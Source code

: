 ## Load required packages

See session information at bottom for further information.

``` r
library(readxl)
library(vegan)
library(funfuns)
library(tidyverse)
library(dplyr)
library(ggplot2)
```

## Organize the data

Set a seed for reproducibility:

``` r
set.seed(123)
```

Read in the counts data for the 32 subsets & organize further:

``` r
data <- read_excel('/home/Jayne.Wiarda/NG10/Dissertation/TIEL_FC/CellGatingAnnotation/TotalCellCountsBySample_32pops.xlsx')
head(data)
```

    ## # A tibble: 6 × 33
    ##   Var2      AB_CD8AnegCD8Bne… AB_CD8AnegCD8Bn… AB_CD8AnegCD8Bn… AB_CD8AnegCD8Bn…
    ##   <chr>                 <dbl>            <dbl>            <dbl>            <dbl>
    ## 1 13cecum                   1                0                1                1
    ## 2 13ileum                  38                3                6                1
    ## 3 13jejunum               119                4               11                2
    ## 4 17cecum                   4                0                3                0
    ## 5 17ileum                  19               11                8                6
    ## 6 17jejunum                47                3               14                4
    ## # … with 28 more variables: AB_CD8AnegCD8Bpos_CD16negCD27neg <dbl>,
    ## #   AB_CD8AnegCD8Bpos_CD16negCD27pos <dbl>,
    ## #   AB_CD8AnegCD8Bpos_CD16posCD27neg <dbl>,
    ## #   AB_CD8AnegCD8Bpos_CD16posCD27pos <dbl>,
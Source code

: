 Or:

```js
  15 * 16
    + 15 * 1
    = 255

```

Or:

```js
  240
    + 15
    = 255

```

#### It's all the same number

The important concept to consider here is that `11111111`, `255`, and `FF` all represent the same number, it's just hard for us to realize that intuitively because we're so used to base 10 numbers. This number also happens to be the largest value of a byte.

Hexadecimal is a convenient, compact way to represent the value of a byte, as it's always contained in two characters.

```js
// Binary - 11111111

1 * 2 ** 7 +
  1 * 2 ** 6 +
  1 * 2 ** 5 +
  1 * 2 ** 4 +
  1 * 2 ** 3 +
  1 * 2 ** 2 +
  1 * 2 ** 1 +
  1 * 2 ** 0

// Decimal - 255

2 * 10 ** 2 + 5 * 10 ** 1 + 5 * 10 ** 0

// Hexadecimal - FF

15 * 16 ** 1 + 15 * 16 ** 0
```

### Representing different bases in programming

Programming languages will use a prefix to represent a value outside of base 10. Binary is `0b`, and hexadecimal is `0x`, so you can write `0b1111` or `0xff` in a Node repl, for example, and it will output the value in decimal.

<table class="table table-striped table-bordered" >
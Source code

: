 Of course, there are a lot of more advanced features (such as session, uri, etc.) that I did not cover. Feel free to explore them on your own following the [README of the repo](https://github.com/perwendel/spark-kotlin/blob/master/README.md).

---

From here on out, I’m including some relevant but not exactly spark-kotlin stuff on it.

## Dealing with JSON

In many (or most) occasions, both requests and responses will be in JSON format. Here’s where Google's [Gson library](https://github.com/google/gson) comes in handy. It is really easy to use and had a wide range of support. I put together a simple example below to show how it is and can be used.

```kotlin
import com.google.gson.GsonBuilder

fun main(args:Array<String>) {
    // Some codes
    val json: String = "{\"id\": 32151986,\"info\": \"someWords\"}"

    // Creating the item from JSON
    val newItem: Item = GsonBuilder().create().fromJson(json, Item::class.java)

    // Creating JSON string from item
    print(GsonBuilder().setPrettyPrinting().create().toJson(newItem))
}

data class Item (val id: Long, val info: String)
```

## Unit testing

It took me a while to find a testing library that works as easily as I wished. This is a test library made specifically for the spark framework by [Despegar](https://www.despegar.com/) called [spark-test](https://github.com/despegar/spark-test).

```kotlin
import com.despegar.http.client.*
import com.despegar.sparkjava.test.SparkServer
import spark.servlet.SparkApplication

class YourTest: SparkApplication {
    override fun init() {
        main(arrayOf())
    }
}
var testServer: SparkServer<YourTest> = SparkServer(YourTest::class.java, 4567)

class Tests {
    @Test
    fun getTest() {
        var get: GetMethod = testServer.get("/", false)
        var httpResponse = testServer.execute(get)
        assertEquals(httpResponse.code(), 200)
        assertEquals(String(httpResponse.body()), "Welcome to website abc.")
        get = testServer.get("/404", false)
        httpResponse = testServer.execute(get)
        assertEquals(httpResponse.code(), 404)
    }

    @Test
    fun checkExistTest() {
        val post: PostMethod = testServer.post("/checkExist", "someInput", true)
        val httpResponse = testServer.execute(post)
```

-*-*-

▶ WHAT TO PRODUCE:
When a line in the material above includes the word "used", copy that line.

▶ RESPONSE TO THIS TASK:
The important concept to consider here is that `11111111`, `255`, and `FF` all represent the same number, it's just hard for us to realize that intuitively because we're so used to base 10 numbers. This number also happens to be the largest value of a byte.
In many (or most) occasions, both requests and responses will be in JSON format. Here’s where Google's [Gson library](https://github.com/google/gson) comes in handy. It is really easy to use and had a wide range of support. I put together a simple example below to show how it is and can be used.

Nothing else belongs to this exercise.